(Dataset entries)
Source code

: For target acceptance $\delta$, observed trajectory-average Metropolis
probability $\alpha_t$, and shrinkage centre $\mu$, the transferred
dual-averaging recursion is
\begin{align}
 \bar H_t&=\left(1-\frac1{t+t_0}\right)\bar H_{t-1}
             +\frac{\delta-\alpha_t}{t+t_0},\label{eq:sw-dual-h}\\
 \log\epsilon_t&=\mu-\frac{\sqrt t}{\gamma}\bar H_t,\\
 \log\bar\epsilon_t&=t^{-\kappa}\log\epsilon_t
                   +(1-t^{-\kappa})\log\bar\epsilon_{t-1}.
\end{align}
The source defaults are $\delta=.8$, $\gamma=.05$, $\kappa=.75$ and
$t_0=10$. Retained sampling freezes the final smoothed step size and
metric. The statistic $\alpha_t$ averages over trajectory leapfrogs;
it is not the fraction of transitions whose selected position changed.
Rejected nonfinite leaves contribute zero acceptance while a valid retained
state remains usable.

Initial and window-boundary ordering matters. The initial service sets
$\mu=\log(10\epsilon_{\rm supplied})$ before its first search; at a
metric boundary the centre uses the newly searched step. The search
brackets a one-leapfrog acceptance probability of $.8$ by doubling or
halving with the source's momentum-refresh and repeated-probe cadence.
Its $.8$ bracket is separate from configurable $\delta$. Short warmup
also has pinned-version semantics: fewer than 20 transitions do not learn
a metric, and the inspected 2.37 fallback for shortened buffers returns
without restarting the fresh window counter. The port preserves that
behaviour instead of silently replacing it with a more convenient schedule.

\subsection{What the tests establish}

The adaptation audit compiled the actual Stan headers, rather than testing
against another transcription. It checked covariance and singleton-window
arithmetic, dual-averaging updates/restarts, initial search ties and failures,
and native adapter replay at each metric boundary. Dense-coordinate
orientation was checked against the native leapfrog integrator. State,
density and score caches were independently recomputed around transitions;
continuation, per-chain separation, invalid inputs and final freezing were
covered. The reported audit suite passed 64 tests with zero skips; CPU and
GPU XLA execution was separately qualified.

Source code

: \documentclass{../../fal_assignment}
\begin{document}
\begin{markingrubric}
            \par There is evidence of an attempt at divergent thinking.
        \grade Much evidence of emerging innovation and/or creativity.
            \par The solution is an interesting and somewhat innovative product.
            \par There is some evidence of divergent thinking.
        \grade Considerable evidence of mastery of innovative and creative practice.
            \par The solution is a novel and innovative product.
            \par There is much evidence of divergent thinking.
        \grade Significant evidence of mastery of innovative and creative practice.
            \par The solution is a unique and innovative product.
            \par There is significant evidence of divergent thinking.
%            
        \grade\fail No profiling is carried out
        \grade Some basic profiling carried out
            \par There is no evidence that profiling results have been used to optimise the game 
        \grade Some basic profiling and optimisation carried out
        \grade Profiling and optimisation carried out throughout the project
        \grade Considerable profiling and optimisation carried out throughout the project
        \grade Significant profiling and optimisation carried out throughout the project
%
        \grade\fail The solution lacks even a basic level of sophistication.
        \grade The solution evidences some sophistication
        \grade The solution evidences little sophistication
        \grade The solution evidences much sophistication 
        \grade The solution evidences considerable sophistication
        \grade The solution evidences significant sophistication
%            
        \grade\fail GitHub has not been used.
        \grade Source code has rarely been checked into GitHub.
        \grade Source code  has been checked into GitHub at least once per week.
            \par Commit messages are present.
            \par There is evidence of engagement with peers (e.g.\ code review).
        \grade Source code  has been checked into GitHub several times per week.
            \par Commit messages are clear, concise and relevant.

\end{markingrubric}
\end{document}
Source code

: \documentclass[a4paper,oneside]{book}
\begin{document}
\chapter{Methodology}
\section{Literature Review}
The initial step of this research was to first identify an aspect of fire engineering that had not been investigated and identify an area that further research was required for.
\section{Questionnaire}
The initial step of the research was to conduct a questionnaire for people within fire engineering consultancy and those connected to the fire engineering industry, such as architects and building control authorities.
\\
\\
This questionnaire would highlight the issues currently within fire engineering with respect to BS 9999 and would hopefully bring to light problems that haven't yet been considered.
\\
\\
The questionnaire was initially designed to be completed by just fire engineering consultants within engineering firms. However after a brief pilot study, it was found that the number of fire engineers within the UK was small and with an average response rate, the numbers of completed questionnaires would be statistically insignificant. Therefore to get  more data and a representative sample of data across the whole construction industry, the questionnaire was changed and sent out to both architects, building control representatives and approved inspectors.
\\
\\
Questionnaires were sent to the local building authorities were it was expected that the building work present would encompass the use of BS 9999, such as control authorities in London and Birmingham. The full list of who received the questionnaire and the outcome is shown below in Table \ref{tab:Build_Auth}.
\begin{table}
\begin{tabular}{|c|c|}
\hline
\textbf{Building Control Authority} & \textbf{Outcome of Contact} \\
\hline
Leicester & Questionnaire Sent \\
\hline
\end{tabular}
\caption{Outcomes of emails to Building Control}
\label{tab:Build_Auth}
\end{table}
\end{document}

Exercise prompt
The data above must be repeated in its entirety, exactly as given.

Task response
Source code

: For target acceptance $\delta$, observed trajectory-average Metropolis
probability $\alpha_t$, and shrinkage centre $\mu$, the transferred
dual-averaging recursion is
\begin{align}
 \bar H_t&=\left(1-\frac1{t+t_0}\right)\bar H_{t-1}
             +\frac{\delta-\alpha_t}{t+t_0},\label{eq:sw-dual-h}\\
 \log\epsilon_t&=\mu-\frac{\sqrt t}{\gamma}\bar H_t,\\
 \log\bar\epsilon_t&=t^{-\kappa}\log\epsilon_t
                   +(1-t^{-\kappa})\log\bar\epsilon_{t-1}.
\end{align}
The source defaults are $\delta=.8$, $\gamma=.05$, $\kappa=.75$ and
$t_0=10$. Retained sampling freezes the final smoothed step size and
metric. The statistic $\alpha_t$ averages over trajectory leapfrogs;
it is not the fraction of transitions whose selected position changed.
Rejected nonfinite leaves contribute zero acceptance while a valid retained
state remains usable.

Initial and window-boundary ordering matters. The initial service sets
$\mu=\log(10\epsilon_{\rm supplied})$ before its first search; at a
metric boundary the centre uses the newly searched step. The search
brackets a one-leapfrog acceptance probability of $.8$ by doubling or
halving with the source's momentum-refresh and repeated-probe cadence.
Its $.8$ bracket is separate from configurable $\delta$. Short warmup
also has pinned-version semantics: fewer than 20 transitions do not learn
a metric, and the inspected 2.37 fallback for shortened buffers returns
without restarting the fresh window counter. The port preserves that
behaviour instead of silently replacing it with a more convenient schedule.

\subsection{What the tests establish}

The adaptation audit compiled the actual Stan headers, rather than testing
against another transcription. It checked covariance and singleton-window
arithmetic, dual-averaging updates/restarts, initial search ties and failures,
and native adapter replay at each metric boundary. Dense-coordinate
orientation was checked against the native leapfrog integrator. State,
density and score caches were independently recomputed around transitions;
continuation, per-chain separation, invalid inputs and final freezing were
covered. The reported audit suite passed 64 tests with zero skips; CPU and
GPU XLA execution was separately qualified.

Source code

: \documentclass{../../fal_assignment}
\begin{document}
\begin{markingrubric}
            \par There is evidence of an attempt at divergent thinking.
        \grade Much evidence of emerging innovation and/or creativity.
            \par The solution is an interesting and somewhat innovative product.
            \par There is some evidence of divergent thinking.
        \grade Considerable evidence of mastery of innovative and creative practice.
            \par The solution is a novel and innovative product.
            \par There is much evidence of divergent thinking.
        \grade Significant evidence of mastery of innovative and creative practice.
            \par The solution is a unique and innovative product.
            \par There is significant evidence of divergent thinking.
%            
        \grade\fail No profiling is carried out
        \grade Some basic profiling carried out
            \par There is no evidence that profiling results have been used to optimise the game 
        \grade Some basic profiling and optimisation carried out
        \grade Profiling and optimisation carried out throughout the project
        \grade Considerable profiling and optimisation carried out throughout the project
        \grade Significant profiling and optimisation carried out throughout the project
%
        \grade\fail The solution lacks even a basic level of sophistication.
        \grade The solution evidences some sophistication
        \grade The solution evidences little sophistication
        \grade The solution evidences much sophistication 
        \grade The solution evidences considerable sophistication
        \grade The solution evidences significant sophistication
%            
        \grade\fail GitHub has not been used.
        \grade Source code has rarely been checked into GitHub.
        \grade Source code  has been checked into GitHub at least once per week.
            \par Commit messages are present.
            \par There is evidence of engagement with peers (e.g.\ code review).
        \grade Source code  has been checked into GitHub several times per week.
            \par Commit messages are clear, concise and relevant.

\end{markingrubric}
\end{document}
Source code

: \documentclass[a4paper,oneside]{book}
\begin{document}
\chapter{Methodology}
\section{Literature Review}
The initial step of this research was to first identify an aspect of fire engineering that had not been investigated and identify an area that further research was required for.
\section{Questionnaire}
The initial step of the research was to conduct a questionnaire for people within fire engineering consultancy and those connected to the fire engineering industry, such as architects and building control authorities.
\\
\\
This questionnaire would highlight the issues currently within fire engineering with respect to BS 9999 and would hopefully bring to light problems that haven't yet been considered.
\\
\\
The questionnaire was initially designed to be completed by just fire engineering consultants within engineering firms. However after a brief pilot study, it was found that the number of fire engineers within the UK was small and with an average response rate, the numbers of completed questionnaires would be statistically insignificant. Therefore to get  more data and a representative sample of data across the whole construction industry, the questionnaire was changed and sent out to both architects, building control representatives and approved inspectors.
\\
\\
Questionnaires were sent to the local building authorities were it was expected that the building work present would encompass the use of BS 9999, such as control authorities in London and Birmingham. The full list of who received the questionnaire and the outcome is shown below in Table \ref{tab:Build_Auth}.
\begin{table}
\begin{tabular}{|c|c|}
\hline
\textbf{Building Control Authority} & \textbf{Outcome of Contact} \\
\hline
Leicester & Questionnaire Sent \\
\hline
\end{tabular}
\caption{Outcomes of emails to Building Control}
\label{tab:Build_Auth}
\end{table}
\end{document}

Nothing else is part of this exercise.